Exercise directions.
Count the lines below in which "本地启动函数容器" appears, then give that number by itself.

[Document images with source code]
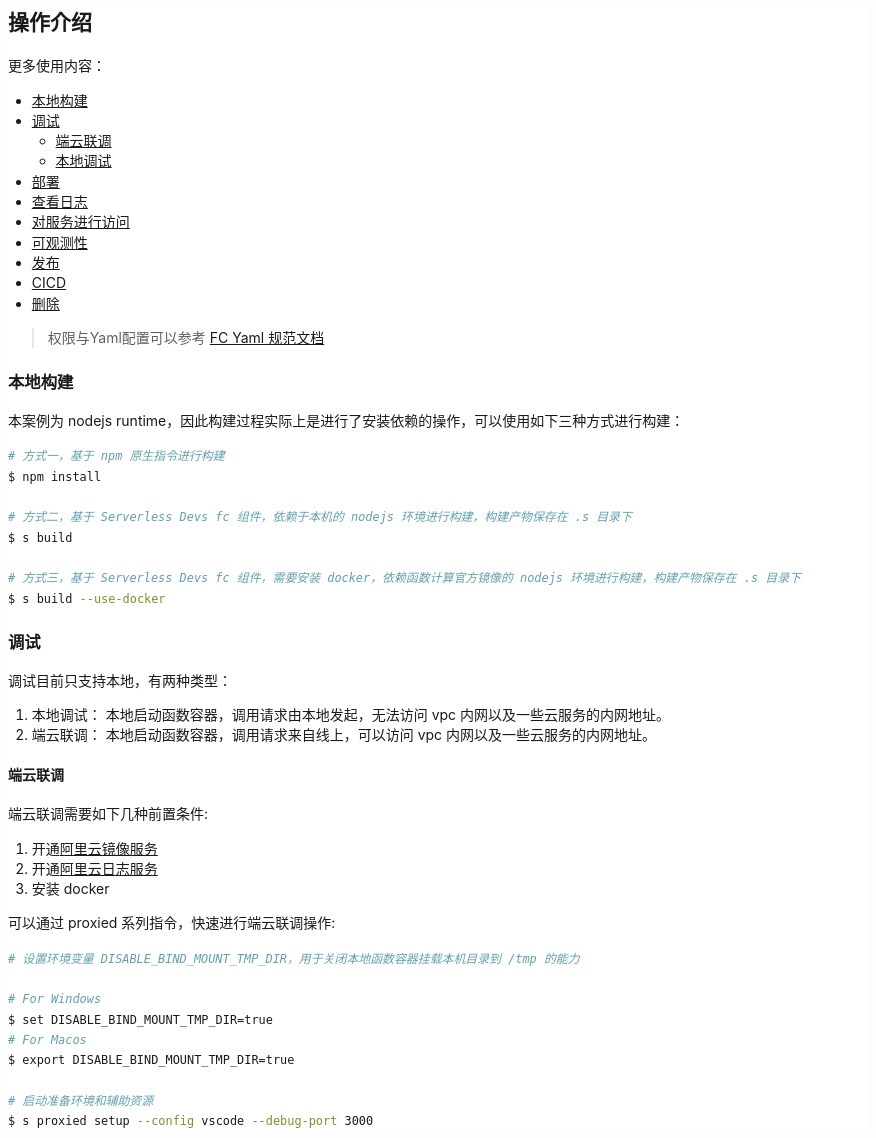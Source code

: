 ## 操作介绍

更多使用内容：
 - [本地构建](#本地构建)
 - [调试](#调试)
   - [端云联调](#端云联调)
   - [本地调试](#本地调试)
 - [部署](#部署)
 - [查看日志](#查看日志)
 - [对服务进行访问](#对服务进行访问)
 - [可观测性](#可观测性)
 - [发布](#发布)
 - [CICD](#CICD)
 - [删除](#删除)
 
> 权限与Yaml配置可以参考 [FC Yaml 规范文档](https://github.com/devsapp/fc/blob/jiangyu-docs/docs/zh/yaml.md)
 
### 本地构建

本案例为 nodejs runtime，因此构建过程实际上是进行了安装依赖的操作，可以使用如下三种方式进行构建：

```bash
# 方式一，基于 npm 原生指令进行构建
$ npm install

# 方式二，基于 Serverless Devs fc 组件，依赖于本机的 nodejs 环境进行构建，构建产物保存在 .s 目录下
$ s build

# 方式三，基于 Serverless Devs fc 组件，需要安装 docker，依赖函数计算官方镜像的 nodejs 环境进行构建，构建产物保存在 .s 目录下
$ s build --use-docker
```

### 调试

调试目前只支持本地，有两种类型：

1. 本地调试： 本地启动函数容器，调用请求由本地发起，无法访问 vpc 内网以及一些云服务的内网地址。
2. 端云联调： 本地启动函数容器，调用请求来自线上，可以访问 vpc 内网以及一些云服务的内网地址。

#### 端云联调

端云联调需要如下几种前置条件:

1. 开通[阿里云镜像服务](https://cr.console.aliyun.com/)
2. 开通[阿里云日志服务](https://sls.console.aliyun.com/)
3. 安装 docker

可以通过 proxied 系列指令，快速进行端云联调操作:

```bash
# 设置环境变量 DISABLE_BIND_MOUNT_TMP_DIR，用于关闭本地函数容器挂载本机目录到 /tmp 的能力

# For Windows
$ set DISABLE_BIND_MOUNT_TMP_DIR=true
# For Macos
$ export DISABLE_BIND_MOUNT_TMP_DIR=true

# 启动准备环境和辅助资源
$ s proxied setup --config vscode --debug-port 3000
```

Result.
2